Using the data below, repeat all of it precisely.
______________________________
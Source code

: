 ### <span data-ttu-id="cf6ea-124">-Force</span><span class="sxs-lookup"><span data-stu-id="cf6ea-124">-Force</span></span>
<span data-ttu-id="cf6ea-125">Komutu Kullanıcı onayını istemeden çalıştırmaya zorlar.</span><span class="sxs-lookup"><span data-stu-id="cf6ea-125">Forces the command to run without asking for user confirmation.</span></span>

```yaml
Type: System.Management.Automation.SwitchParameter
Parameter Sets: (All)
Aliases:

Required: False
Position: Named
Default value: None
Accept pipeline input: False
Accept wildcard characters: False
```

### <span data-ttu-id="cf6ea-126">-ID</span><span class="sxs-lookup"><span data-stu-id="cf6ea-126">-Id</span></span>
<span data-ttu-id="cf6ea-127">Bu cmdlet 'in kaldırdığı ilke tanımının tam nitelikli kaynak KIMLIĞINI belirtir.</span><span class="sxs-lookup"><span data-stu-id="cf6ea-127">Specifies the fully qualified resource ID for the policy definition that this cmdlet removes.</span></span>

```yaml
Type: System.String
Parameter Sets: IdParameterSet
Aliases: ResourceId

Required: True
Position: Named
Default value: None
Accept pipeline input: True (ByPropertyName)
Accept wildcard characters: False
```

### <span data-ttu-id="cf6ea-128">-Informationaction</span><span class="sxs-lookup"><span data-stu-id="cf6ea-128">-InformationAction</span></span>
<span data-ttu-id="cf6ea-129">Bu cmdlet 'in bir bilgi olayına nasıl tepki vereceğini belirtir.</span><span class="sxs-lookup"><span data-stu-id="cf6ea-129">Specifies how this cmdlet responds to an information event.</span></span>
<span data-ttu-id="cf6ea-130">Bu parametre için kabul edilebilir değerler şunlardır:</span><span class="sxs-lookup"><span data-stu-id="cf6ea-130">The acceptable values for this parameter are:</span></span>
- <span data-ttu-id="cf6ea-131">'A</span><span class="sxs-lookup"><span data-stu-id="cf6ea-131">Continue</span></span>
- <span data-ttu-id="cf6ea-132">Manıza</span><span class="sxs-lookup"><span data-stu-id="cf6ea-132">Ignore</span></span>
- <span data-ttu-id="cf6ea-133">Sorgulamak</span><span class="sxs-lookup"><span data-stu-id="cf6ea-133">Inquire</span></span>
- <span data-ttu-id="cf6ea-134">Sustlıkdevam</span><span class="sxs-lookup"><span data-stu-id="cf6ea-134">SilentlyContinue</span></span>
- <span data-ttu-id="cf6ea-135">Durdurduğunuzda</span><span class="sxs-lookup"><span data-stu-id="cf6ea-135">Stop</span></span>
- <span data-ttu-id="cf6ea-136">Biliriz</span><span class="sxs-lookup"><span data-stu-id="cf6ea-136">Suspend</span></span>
______________________________
OUTPUT OF THE TASK:
Source code

: ### <span data-ttu-id="cf6ea-124">-Force</span><span class="sxs-lookup"><span data-stu-id="cf6ea-124">-Force</span></span>
<span data-ttu-id="cf6ea-125">Komutu Kullanıcı onayını istemeden çalıştırmaya zorlar.</span><span class="sxs-lookup"><span data-stu-id="cf6ea-125">Forces the command to run without asking for user confirmation.</span></span>

```yaml
Type: System.Management.Automation.SwitchParameter
Parameter Sets: (All)
Aliases:

Required: False
Position: Named
Default value: None
Accept pipeline input: False
Accept wildcard characters: False
```

### <span data-ttu-id="cf6ea-126">-ID</span><span class="sxs-lookup"><span data-stu-id="cf6ea-126">-Id</span></span>
<span data-ttu-id="cf6ea-127">Bu cmdlet 'in kaldırdığı ilke tanımının tam nitelikli kaynak KIMLIĞINI belirtir.</span><span class="sxs-lookup"><span data-stu-id="cf6ea-127">Specifies the fully qualified resource ID for the policy definition that this cmdlet removes.</span></span>

```yaml
Type: System.String
Parameter Sets: IdParameterSet
Aliases: ResourceId

Required: True
Position: Named
Default value: None
Accept pipeline input: True (ByPropertyName)
Accept wildcard characters: False
```

### <span data-ttu-id="cf6ea-128">-Informationaction</span><span class="sxs-lookup"><span data-stu-id="cf6ea-128">-InformationAction</span></span>
<span data-ttu-id="cf6ea-129">Bu cmdlet 'in bir bilgi olayına nasıl tepki vereceğini belirtir.</span><span class="sxs-lookup"><span data-stu-id="cf6ea-129">Specifies how this cmdlet responds to an information event.</span></span>
<span data-ttu-id="cf6ea-130">Bu parametre için kabul edilebilir değerler şunlardır:</span><span class="sxs-lookup"><span data-stu-id="cf6ea-130">The acceptable values for this parameter are:</span></span>
- <span data-ttu-id="cf6ea-131">'A</span><span class="sxs-lookup"><span data-stu-id="cf6ea-131">Continue</span></span>
- <span data-ttu-id="cf6ea-132">Manıza</span><span class="sxs-lookup"><span data-stu-id="cf6ea-132">Ignore</span></span>
- <span data-ttu-id="cf6ea-133">Sorgulamak</span><span class="sxs-lookup"><span data-stu-id="cf6ea-133">Inquire</span></span>
- <span data-ttu-id="cf6ea-134">Sustlıkdevam</span><span class="sxs-lookup"><span data-stu-id="cf6ea-134">SilentlyContinue</span></span>
- <span data-ttu-id="cf6ea-135">Durdurduğunuzda</span><span class="sxs-lookup"><span data-stu-id="cf6ea-135">Stop</span></span>
- <span data-ttu-id="cf6ea-136">Biliriz</span><span class="sxs-lookup"><span data-stu-id="cf6ea-136">Suspend</span></span>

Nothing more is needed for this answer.